3.2. Het Hof heeft ten aanzien van de bewezenverklaring voorts nog het volgende overwogen:
"Ter gelegenheid van het onderzoek ter terechtzitting in hoger beroep heeft de raadsman van verdachte aangevoerd dat verdachte niet op de hoogte was van wat er zich in de containers bevond en dat derhalve niet wettig en overtuigend kan worden bewezen dat verdachte het hem onder 1 ten laste gelegde heeft begaan, zodat verdachte daarvan dient te worden vrijgesproken.
Het hof overweegt te dien aanzien als volgt.

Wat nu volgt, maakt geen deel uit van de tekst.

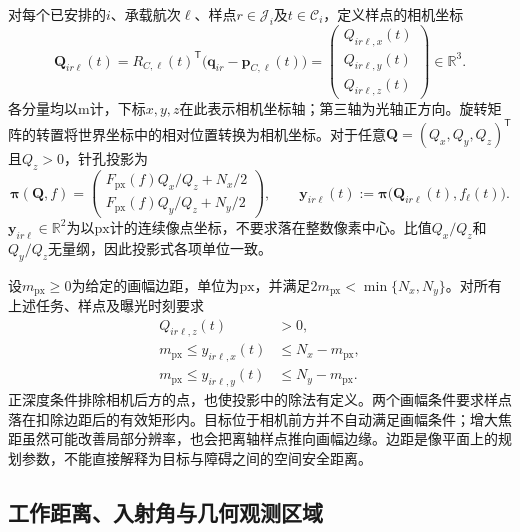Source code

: 对每个已安排的$i$、承载航次$\ell$、样点$r\in\mathcal J_i$及$t\in\mathcal C_i$，定义样点的相机坐标
\begin{equation}
 \mathbf Q_{ir\ell}(t)
 =R_{C,\ell}(t)^{\mathsf T}
   \bigl(\mathbf q_{ir}-\mathbf p_{C,\ell}(t)\bigr)
 =\begin{pmatrix}Q_{ir\ell,x}(t)\\Q_{ir\ell,y}(t)\\Q_{ir\ell,z}(t)\end{pmatrix}
 \in\mathbb R^3.
 \label{s0405:camera_point}
\end{equation}
各分量均以$\mathrm m$计，下标$x,y,z$在此表示相机坐标轴；第三轴为光轴正方向。旋转矩阵的转置将世界坐标中的相对位置转换为相机坐标。对于任意$\mathbf Q=(Q_x,Q_y,Q_z)^{\mathsf T}$且$Q_z>0$，针孔投影为
\begin{equation}
 \boldsymbol\pi(\mathbf Q,f)
 =\begin{pmatrix}
 F_{\mathrm{px}}(f)Q_x/Q_z+N_x/2\\
 F_{\mathrm{px}}(f)Q_y/Q_z+N_y/2
 \end{pmatrix},
 \qquad
 \mathbf y_{ir\ell}(t)
 :=\boldsymbol\pi\bigl(\mathbf Q_{ir\ell}(t),f_\ell(t)\bigr).
 \label{s0405:pinhole_projection}
\end{equation}
$\mathbf y_{ir\ell}\in\mathbb R^2$为以$\mathrm{px}$计的连续像点坐标，不要求落在整数像素中心。比值$Q_x/Q_z$和$Q_y/Q_z$无量纲，因此投影式各项单位一致。

设$m_{\mathrm{px}}\ge0$为给定的画幅边距，单位为$\mathrm{px}$，并满足$2m_{\mathrm{px}}<\min\{N_x,N_y\}$。对所有上述任务、样点及曝光时刻要求
\begin{subequations}
\label{s0405:frame_constraints}
\begin{align}
 Q_{ir\ell,z}(t)&>0,
 \label{s0405:positive_depth}\\
 m_{\mathrm{px}}\le y_{ir\ell,x}(t)&\le N_x-m_{\mathrm{px}},
 \label{s0405:horizontal_frame}\\
 m_{\mathrm{px}}\le y_{ir\ell,y}(t)&\le N_y-m_{\mathrm{px}}.
 \label{s0405:vertical_frame}
\end{align}
\end{subequations}
正深度条件排除相机后方的点，也使投影中的除法有定义。两个画幅条件要求样点落在扣除边距后的有效矩形内。目标位于相机前方并不自动满足画幅条件；增大焦距虽然可能改善局部分辨率，也会把离轴样点推向画幅边缘。边距是像平面上的规划参数，不能直接解释为目标与障碍之间的空间安全距离。

\subsection{工作距离、入射角与几何观测区域}

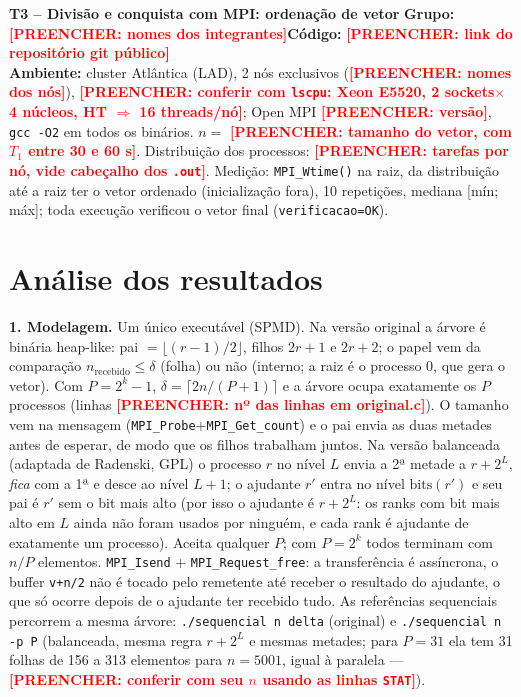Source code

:\documentclass[10pt,a4paper]{article}
\newcommand{\TODO}[1]{\textcolor{red}{\textbf{[PREENCHER: #1]}}}
\begin{document}
{\large\textbf{T3 -- Divisão e conquista com MPI: ordenação de vetor}}\hfill
\textbf{Grupo:} \TODO{nomes dos integrantes}\hfill \textbf{Código:} \TODO{link do repositório git público}\\[2pt]
\small
\textbf{Ambiente:} cluster Atlântica (LAD), 2 nós exclusivos (\TODO{nomes dos nós}), \TODO{conferir com \texttt{lscpu}: Xeon E5520, 2 sockets$\times$4 núcleos, HT $\Rightarrow$ 16 threads/nó}; Open MPI \TODO{versão}, \texttt{gcc -O2} em todos os binários. $n=$ \TODO{tamanho do vetor, com $T_1$ entre 30 e 60 s}. Distribuição dos processos: \TODO{tarefas por nó, vide cabeçalho dos \texttt{.out}}. Medição: \texttt{MPI\_Wtime()} na raiz, da distribuição até a raiz ter o vetor ordenado (inicialização fora), 10 repetições, mediana [mín; máx]; toda execução verificou o vetor final (\texttt{verificacao=OK}).

\section*{Análise dos resultados}
\textbf{1. Modelagem.} Um único executável (SPMD). Na versão original a árvore é binária heap-like: pai $=\lfloor(r-1)/2\rfloor$, filhos $2r+1$ e $2r+2$; o papel vem da comparação $n_{\mathrm{recebido}}\le\delta$ (folha) ou não (interno; a raiz é o processo 0, que gera o vetor). Com $P=2^k-1$, $\delta=\lceil 2n/(P+1)\rceil$ e a árvore ocupa exatamente os $P$ processos (linhas \TODO{nº das linhas em original.c}). O tamanho vem na mensagem (\texttt{MPI\_Probe}+\texttt{MPI\_Get\_count}) e o pai envia as duas metades antes de esperar, de modo que os filhos trabalham juntos. Na versão balanceada (adaptada de Radenski, GPL) o processo $r$ no nível $L$ envia a 2ª metade a $r+2^L$, \emph{fica} com a 1ª e desce ao nível $L+1$; o ajudante $r'$ entra no nível $\mathrm{bits}(r')$ e seu pai é $r'$ sem o bit mais alto (por isso o ajudante é $r+2^L$: os ranks com bit mais alto em $L$ ainda não foram usados por ninguém, e cada rank é ajudante de exatamente um processo). Aceita qualquer $P$; com $P=2^k$ todos terminam com $n/P$ elementos. \texttt{MPI\_Isend} + \texttt{MPI\_Request\_free}: a transferência é assíncrona, o buffer \texttt{v+n/2} não é tocado pelo remetente até receber o resultado do ajudante, o que só ocorre depois de o ajudante ter recebido tudo. As referências sequenciais percorrem a mesma árvore: \texttt{./sequencial n delta} (original) e \texttt{./sequencial n -p P} (balanceada, mesma regra $r+2^L$ e mesmas metades; para $P=31$ ela tem 31 folhas de 156 a 313 elementos para $n=5001$, igual à paralela --- \TODO{conferir com seu $n$ usando as linhas \texttt{STAT}}).
\end{document}
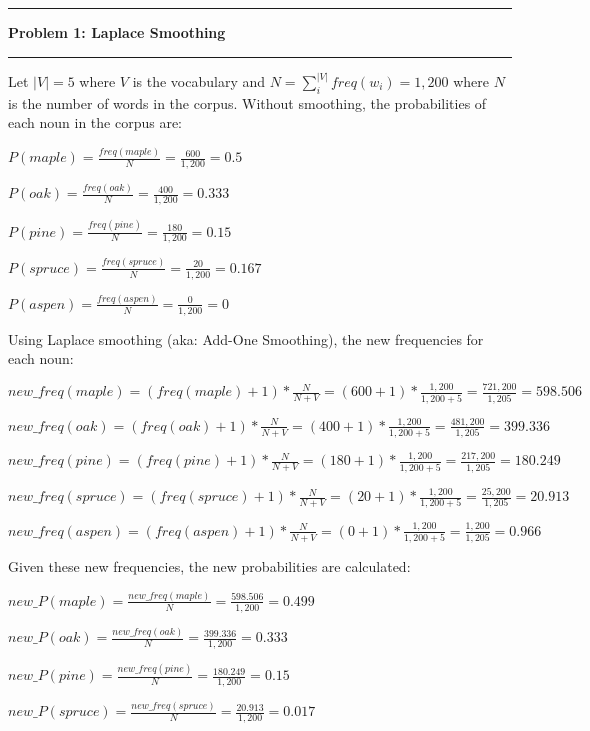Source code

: \documentclass[11pt]{article}
\newcommand\question[2]{\vspace{.25in}\hrule\textbf{#1: #2}\vspace{.5em}\hrule\vspace{.10in}}
\begin{document}
\raggedright

\newcommand\NAME{Jake Pitkin}
\newcommand\UID{u0891770}
\newcommand\HWNUM{2}

\question{Problem 1}{Laplace Smoothing}

Let $|V| = 5$ where $V$ is the vocabulary and  $N = \sum\limits_{i}^{|V|} freq(w_i) = 1,200$ where $N$ is the number of words in the corpus. Without smoothing, the probabilities of each noun in the corpus are:

\qquad$P(maple) = \frac{freq(maple)}{N} = \frac{600}{1,200} = 0.5$

\qquad$P(oak) = \frac{freq(oak)}{N} = \frac{400}{1,200} = 0.333$

\qquad$P(pine) = \frac{freq(pine)}{N} = \frac{180}{1,200} = 0.15$

\qquad$P(spruce) = \frac{freq(spruce)}{N} = \frac{20}{1,200} = 0.167$

\qquad$P(aspen) = \frac{freq(aspen)}{N} = \frac{0}{1,200} = 0$

Using Laplace smoothing (aka: Add-One Smoothing), the new frequencies for each noun:

\qquad$new\_freq(maple) = (freq(maple) + 1) * \frac{N}{N + V} = (600 + 1) * \frac{1,200}{1,200 + 5} = \frac{721,200}{1,205} = 598.506$

\qquad$new\_freq(oak) = (freq(oak) + 1) * \frac{N}{N + V} = (400 + 1) * \frac{1,200}{1,200 + 5} = \frac{481,200}{1,205} = 399.336$

\qquad$new\_freq(pine) = (freq(pine) + 1) * \frac{N}{N + V} = (180 + 1) * \frac{1,200}{1,200 + 5} = \frac{217,200}{1,205} = 180.249$

\qquad$new\_freq(spruce) = (freq(spruce) + 1) * \frac{N}{N + V} = (20 + 1) * \frac{1,200}{1,200 + 5} = \frac{25,200}{1,205} = 20.913$

\qquad$new\_freq(aspen) = (freq(aspen) + 1) * \frac{N}{N + V} = (0 + 1) * \frac{1,200}{1,200 + 5} = \frac{1,200}{1,205} = 0.966$

Given these new frequencies, the new probabilities are calculated:

\qquad$new\_P(maple) = \frac{new\_freq(maple)}{N} = \frac{598.506}{1,200} = 0.499$

\qquad$new\_P(oak) = \frac{new\_freq(oak)}{N} = \frac{399.336}{1,200} = 0.333$

\qquad$new\_P(pine) = \frac{new\_freq(pine)}{N} = \frac{180.249}{1,200} = 0.15$

\qquad$new\_P(spruce) = \frac{new\_freq(spruce)}{N} = \frac{20.913}{1,200} = 0.017$
\end{document}
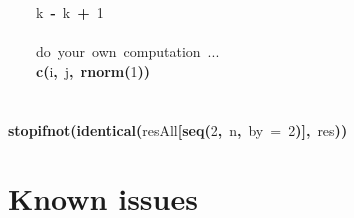 \documentclass[a4paper,12pt]{article}\usepackage{graphicx, color}
\makeatletter
\newcommand{\hlnumber}[1]{\textcolor[rgb]{0,0,0}{#1}}%
\newcommand{\hlfunctioncall}[1]{\textcolor[rgb]{0.501960784313725,0,0.329411764705882}{\textbf{#1}}}%
\newcommand{\hlkeyword}[1]{\textcolor[rgb]{0,0,0}{\textbf{#1}}}%
\newcommand{\hlargument}[1]{\textcolor[rgb]{0.690196078431373,0.250980392156863,0.0196078431372549}{#1}}%
\newcommand{\hlcomment}[1]{\textcolor[rgb]{0.180392156862745,0.6,0.341176470588235}{#1}}%
\newcommand{\hlassignement}[1]{\textcolor[rgb]{0,0,0}{\textbf{#1}}}%
\newcommand{\hlsymbol}[1]{\textcolor[rgb]{0,0,0}{#1}}%
\newcommand{\hlstd}[1]{\textcolor[rgb]{0,0,0}{#1}}%
\newenvironment{kframe}{%
 \def\FrameCommand##1{\hskip\@totalleftmargin \hskip-\fboxsep
 \colorbox{shadecolor}{##1}\hskip-\fboxsep
     \hskip-\linewidth \hskip-\@totalleftmargin \hskip\columnwidth}%
 \MakeFramed {\advance\hsize-\width
   \@totalleftmargin\z@ \linewidth\hsize
   \@setminipage}}%
 {\par\unskip\endMakeFramed}
\newenvironment{knitrout}{}{} %
\renewenvironment{knitrout}{\begin{footnotesize}}{\end{footnotesize}}
\makeatother
\begin{document}
\begin{knitrout}
\begin{kframe}
\begin{flushleft}
\hlstd{}{\ }{\ }{\ }{\ }\hlsymbol{k}{\ }\hlassignement{\usebox{\hlnormalsizeboxlessthan}-}{\ }\hlsymbol{k}{\ }\hlkeyword{+}{\ }\hlnumber{1}\hspace*{\fill}\\
\hlstd{}\hspace*{\fill}\\
\hlstd{}{\ }{\ }{\ }{\ }\hlcomment{\usebox{\hlnormalsizeboxhash}{\ }do{\ }your{\ }own{\ }computation{\ }...}\hspace*{\fill}\\
\hlstd{}{\ }{\ }{\ }{\ }\hlfunctioncall{c}\hlkeyword{(}\hlsymbol{i}\hlkeyword{,}{\ }\hlsymbol{j}\hlkeyword{,}{\ }\hlfunctioncall{rnorm}\hlkeyword{(}\hlnumber{1}\hlkeyword{)}\hlkeyword{)}\hspace*{\fill}\\
\hlstd{}\hlkeyword{\usebox{\hlnormalsizeboxclosebrace}}\hspace*{\fill}\\
\hlstd{}\hspace*{\fill}\\
\hlstd{}\hlfunctioncall{stopifnot}\hlkeyword{(}\hlfunctioncall{identical}\hlkeyword{(}\hlsymbol{resAll}\hlkeyword{[}\hlfunctioncall{seq}\hlkeyword{(}\hlnumber{2}\hlkeyword{,}{\ }\hlsymbol{n}\hlkeyword{,}{\ }\hlargument{by}{\ }\hlargument{=}{\ }\hlnumber{2}\hlkeyword{)}\hlkeyword{]}\hlkeyword{,}{\ }\hlsymbol{res}\hlkeyword{)}\hlkeyword{)}\mbox{}
\normalfont
\end{flushleft}
\end{kframe}
\end{knitrout}


\section{Known issues}
\label{sec:issues}
\end{document}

Naar aanleiding van CIE-informatie, inhoudende dat op een bedrijf in [plaats A], aan de [a-straat 1] (het hof begrijpt het perceel van verdachte) een vrachtwagen stond met daarop twee zeecontainers, waarin zich voorheen chemicaliën en materialen om chemicaliën te bewerken bevonden, heeft er op 30 januari 2004 een doorzoeking door de politie plaatsgevonden, waarbij een vrachtwagen met daarop vastgelast twee blauwe containers is aangetroffen.
Bij onderzoek aan de containers bleek dat er zich in die containers grote hoeveelheden MDMA bevonden, alsmede een grote hoeveelheid pillen (bevattende MDMA), andere stoffen, apparatuur en een laboratoriumopstelling voor de productie van synthetische drugs.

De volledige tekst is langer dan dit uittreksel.